En 1200, tras visitar Salé y unirse a Muhammad al-Hassar en Marrakech, se dirige a Oriente junto a Badr al-Habassi. Visitan Bujía, Túnez, Trípoli, Alejandría y El Cairo, siendo en esta última ciudad donde fallecería al-Hassar. Posteriormente pasarían por Gaza, Hebrón, Jerusalén y Medina hasta llegar a La Meca en agosto de 1202. Será en esta ciudad donde permanecerá dos años hasta casarse con Maryam y Fátima, siendo esta segunda la madre de su primer hijo.
A partir de 1204 retoma sus largos viajes para visitar Jerusalén, Bagdad y Mosul. A continuación visita Anatolia, concretamente las ciudades de Malatya y Konya. En esta última será invitado por el rey Kayjusraw I y entablará una estrecha relación con el hijo del monarca. Después visita Hebrón, Damasco, El Cairo, Alejandría y La Meca.

Entre 1208 y 1209 se asienta en Alepo y desde allí viaja a ciudades de Anatolia como Konya, Sivas y Malatya, volviendo a visitar ciudades como Bagdad y La Meca. Desde esta última iniciaría otro viaje en 1216 hacia Anatolia y Alepo.
En la ciudad de Malatya se casa con la mujer de su amigo Yusuf al-Rumi recientemente fallecido, haciéndose cargo de su hijo Sadr al-Din al-Qunawi. Este sería a la postre su discípulo y uno de los mayores difusores de su obra. Después de nacer su segundo hijo y morir su compañero de viaje al-Habassi en 1221, Ibn Arabi decide establecerse definitivamente en Damasco en 1223, lugar donde enseña sufismo bajo el amparo de la familia de los Banu Zaki.
En estos viajes, Ibn Arabi daba lecciones y realizaba lecturas a sus discípulos al tiempo que conocía a nuevos maestros y descubría el pensamiento que emanaba de estos. Muchos ven en esta libertad personal que experimentó el maestro a lo largo de su vida los cimientos de su pensamiento religioso.
Es por ello que sus obras nos narran las diferentes etapas de su viaje vital. Aunque solo se conserven un tercio de las mismas, Ibn Arabi llegó a escribir más de trescientas obras, entre las cuales destacan tres: Fusûs al-hikam (“Los engarces de la sabiduría”), en la que cada uno de sus capítulos está dedicado a un profeta, su conocimiento y su significado espiritual; Al-Futûhât al-makkiyya (“Las iluminaciones de La Meca”), una recopilación de conocimientos de materias tan variopintas como metafísica, cosmología, antropología espiritual o psicología; y Taryumân al-ashwâq (“El intérprete de los deseos”), conjunto de poesías amorosas fruto del encuentro del maestro con Nizam, la hija del erudito Isfahán.

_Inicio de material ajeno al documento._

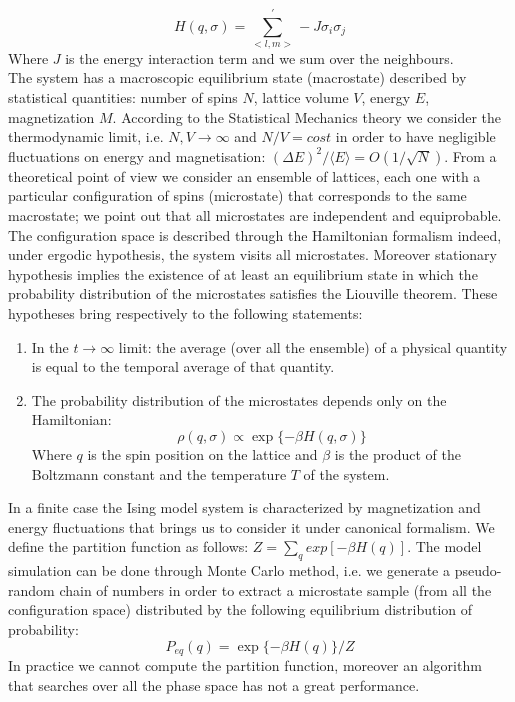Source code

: \documentclass[11pt,a4paper]{article}
\begin{document}
\begin{equation}
  H(q, \sigma) = \sum_{<l,m>}^{'} -J\sigma_i\sigma_j
\end{equation}
Where $J$ is the energy interaction term and we sum over the neighbours.
\\
The system has  a macroscopic equilibrium state (macrostate) described by statistical quantities: number of spins $N$, lattice volume $V$, energy $E$, magnetization $M$. According to the Statistical Mechanics theory we consider the thermodynamic limit, i.e. $N, V \rightarrow \infty$ and $N/V = cost$ in order to have negligible fluctuations on energy and magnetisation: $(\Delta E)^2 / \langle E \rangle = O  (1/ \sqrt{N}) $.
From a theoretical point of view we consider an ensemble of lattices, each one with a particular configuration of spins (microstate) that corresponds to the same macrostate; we point out that all microstates are independent and equiprobable. The configuration space is described through the Hamiltonian formalism indeed, under ergodic hypothesis, the system visits all microstates. Moreover stationary hypothesis implies the existence of at least an equilibrium state in which  the probability distribution of the microstates satisfies the Liouville theorem. These hypotheses bring respectively to the following statements:

\begin{enumerate}
\item In the $t \rightarrow \infty$ limit: the average (over all the ensemble) of a physical quantity is equal to the temporal average of that quantity.
\item The probability distribution of the microstates depends only on the Hamiltonian:
  \begin{equation}
    \rho (q, \sigma ) \propto \exp \lbrace- \beta H(q, \sigma ) \rbrace
  \end{equation}
  Where $q$ is the spin position on the lattice and $\beta$ is the product of the Boltzmann constant and the temperature $T$ of the system.
\end{enumerate}
In a finite case the Ising model system is characterized by magnetization and  energy fluctuations that brings us to consider it under canonical formalism. We define the partition function as follows: $Z = \sum_q exp [  -\beta H(q) ]$. The model simulation can be done through Monte Carlo method, i.e. we generate a pseudo-random chain of numbers in order to extract a microstate sample (from all the configuration space) distributed by the following equilibrium distribution of probability:
\begin{equation}
  P_{eq}(q)=\exp \lbrace -\beta H(q)\rbrace /Z
\end{equation}
In practice we cannot compute the partition function, moreover an algorithm that searches over all the phase space has not a great performance.
\end{document}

Para Ibn Arabi, Dios es un ser absoluto fuente de todas las criaturas del universo, y cree que para conocerle hace falta un encuentro interiorizado e íntimo con él. De hecho, según el propio Ibn Arabi, su obra no son más que destellos de inspiración divina que él expresaba en papel tras las revelaciones que vivía. En sus propias palabras, él no era más que un intérprete, es decir, “un traductor del más ardiente anhelo divino y un heredero de la sabiduría profética”.
Además, su pensamiento dejaba la puerta abierta al diálogo entre las diferentes creencias y culturas al considerar que cada persona elige su camino íntimo para conocer a Dios, y que este puede ser hallado en cualquier forma o creencia. Buen ejemplo de su pensamiento queda reflejado en estas palabras:
“El color del agua es el color de su recipiente. Por eso hay que reconocer a Dios en toda creencia, en toda forma y en todo objeto de fe”
En vez de defender el concepto de combatir al infiel, Ibn Arabi propone la mediación del diálogo, siendo uno de los mejores ejemplos de la visión abierta e integradora del sufismo al aceptar todas las creencias como diferentes formas de llegar a un único Dios. Para comprender su defensa de la convivencia y respeto entre culturas no hay mejor ejemplo que esta recurrida cita:
“Mi corazón acepta todas las creencias. Prado es para las gacelas y convento para el monje, templo para ídolos, Kabila para peregrinos, tablas de Torá y libro de Corán. Profeso la religión del amor doquiera cabalguen sus monturas, pues el amor es mi sola religión y mi fe”
Ibn Arabi fallece en Damasco en 1240 a los 75 años de edad. Fue enterrado en un mausoleo en torno al cual el sultán Selim II ordenó construir una mezquita de estilo otomano en el siglo XVI a la cual peregrinarían personas de diferentes partes del mundo para venerar el cuerpo del conocido como “El más grande de los maestros”.
Sus obras tuvieron una gran influencia entre las élites islámicas y en numerosas escuelas sufíes, propagándose oralmente gran parte de su obra a través de la poesía popular. Con su muerte su obra se difundió velozmente gracias a uno de sus discípulos más afines, Sadr al-Din al-Qunawi, ya que el maestro le legó su colección de libros y este la difundió en árabe y persa.

Aunque Ibn Arabi gozó de fama reconocida en la cultura islámica, en el cristianismo occidental no sería reconocida su obra en profundidad hasta largo tiempo después en torno a la década de los 70 del siglo pasado. Este hecho no debería extrañarnos si somos conscientes que su primera obra traducida al inglés, “El intérprete de los deseos”, no llegó a publicarse hasta 1911.
Sin embargo, muchos estudiosos consideran que la obra de Ibn Arabi influyó en místicos occidentales como San Juan de la Cruz, Ramón Llull o Santa Teresa de Jesús. Incluso, según Miguel Asín Palacios, Dante se habría inspirado en las obras de Ibn Arabi y otras fuentes árabes a la hora de dar forma a la “Divina Comedia”. Además, el pensamiento sufista fue importante en el desarrollo del romanticismo europeo de los siglos XVIII y XIX.
Actualmente el pensamiento de Ibn Arabi traspasa las fronteras del mundo islámico y despierta gran interés a lo largo y ancho del globo, siendo la Sociedad de Muhyiddin Ibn Arabi una de sus mejores embajadoras. Sus más de 300 obras, su viaje vital de 90.000 km de recorrido y su mensaje conciliador lo han convertido en uno de los personajes históricos de la Edad Media más influyentes del pensamiento universal.
Sin embargo, su ciudad natal sigue teniendo una deuda pendiente con uno de sus hijos más ilustres. Escasos son los homenajes que tenemos en la ciudad de Murcia al pensador andalusí que se ganó desde Algeciras a Estambul el sobrenombre de “Vivificador de la Religión”. Es por tanto un deber de nuestra sociedad dignificar su figura y lograr al fin que Ibn Arabi sea profeta en su tierra.